According to Al Jazeera report, Israel has effectively granted itself the authority to act as “judge, jury, and executioner” in determining ceasefire violations, launching lethal attacks whenever it declares — unilaterally — that the truce has been breached.
Wednesday’s assault unfolded against a backdrop of mounting regional tensions. In Lebanon, Israeli strikes have intensified dramatically after the bombing of a Palestinian refugee camp killed more than a dozen people just a day earlier. The violence also comes mere days after the UN Security Council endorsed the Trump administration’s Gaza peace plan, which calls for an “international stabilisation force” and a new “board of peace” to oversee governance in the coastal territory — conditions Hamas and other Palestinian factions say trample on Palestinian national rights.

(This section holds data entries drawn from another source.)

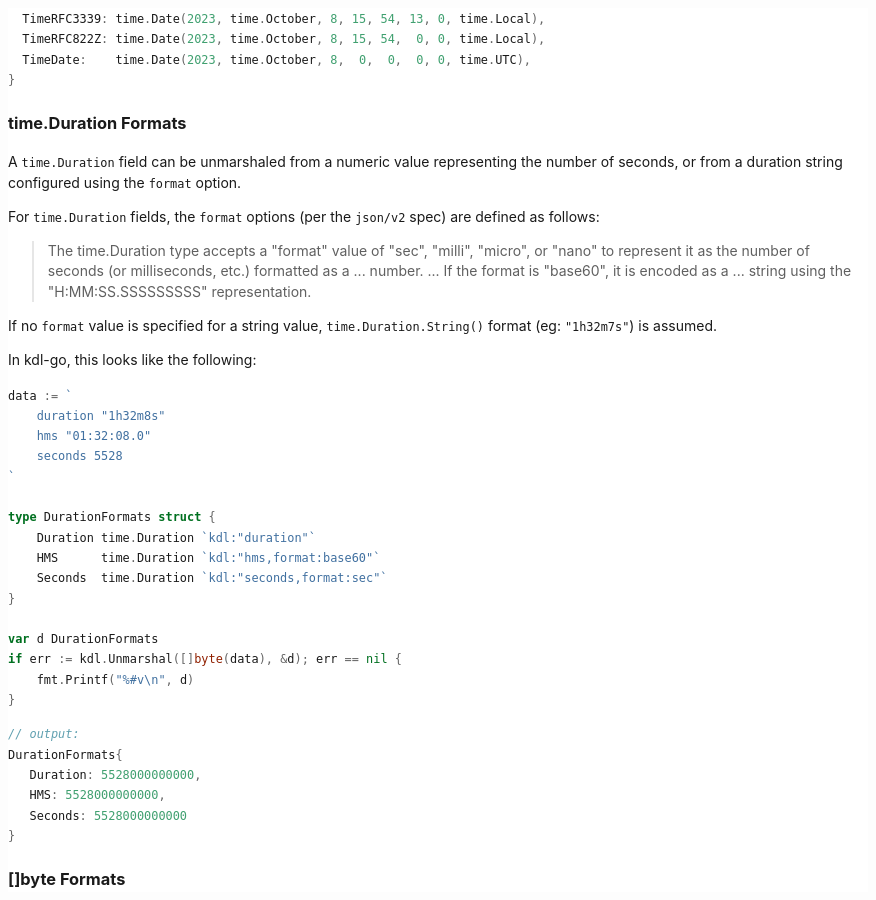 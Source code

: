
 ```go
  TimeRFC3339: time.Date(2023, time.October, 8, 15, 54, 13, 0, time.Local),
  TimeRFC822Z: time.Date(2023, time.October, 8, 15, 54,  0, 0, time.Local),
  TimeDate:    time.Date(2023, time.October, 8,  0,  0,  0, 0, time.UTC),
}
```

### time.Duration Formats


A `time.Duration` field can be unmarshaled from a numeric value representing the number of seconds, or from a duration
string configured using the `format` option.

For `time.Duration` fields, the `format` options (per the `json/v2` spec) are defined as follows:

> The time.Duration type accepts a "format" value of "sec", "milli", "micro", or "nano" to represent it as the number of
> seconds (or milliseconds, etc.) formatted as a ... number. ... If the format is "base60", it is encoded as a ...
> string using the "H:MM:SS.SSSSSSSSS" representation.

If no `format` value is specified for a string value, `time.Duration.String()` format (eg: `"1h32m7s"`) is assumed.

In kdl-go, this looks like the following:

```go
data := `
    duration "1h32m8s"
	hms "01:32:08.0"
    seconds 5528
`

type DurationFormats struct {
    Duration time.Duration `kdl:"duration"`
    HMS      time.Duration `kdl:"hms,format:base60"`
    Seconds  time.Duration `kdl:"seconds,format:sec"`
}

var d DurationFormats
if err := kdl.Unmarshal([]byte(data), &d); err == nil {
    fmt.Printf("%#v\n", d)
}
```
```go
// output:
DurationFormats{
   Duration: 5528000000000,
   HMS: 5528000000000,
   Seconds: 5528000000000
}

```
### []byte Formats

Human rights group Al-Haq warned the UNSC that the resolution risks hollowing out Palestinian self-determination. Analysts, too, see storm clouds gathering. Khaled Elgindy of the Quincy Institute said Israel’s latest attacks challenge “the credibility of the international community” and test the very limits of the ceasefire the UN has championed.
“Without US action,” he said, “this becomes a war disguised as peacemaking.”
Yet, according to an Al Jazeera analysis, Israel has already violated the ceasefire at least 393 times — a stark reminder that for the people of Gaza, the promise of calm remains a distant and fragile illusion, overshadowed by the unrelenting drone of warplanes overhead.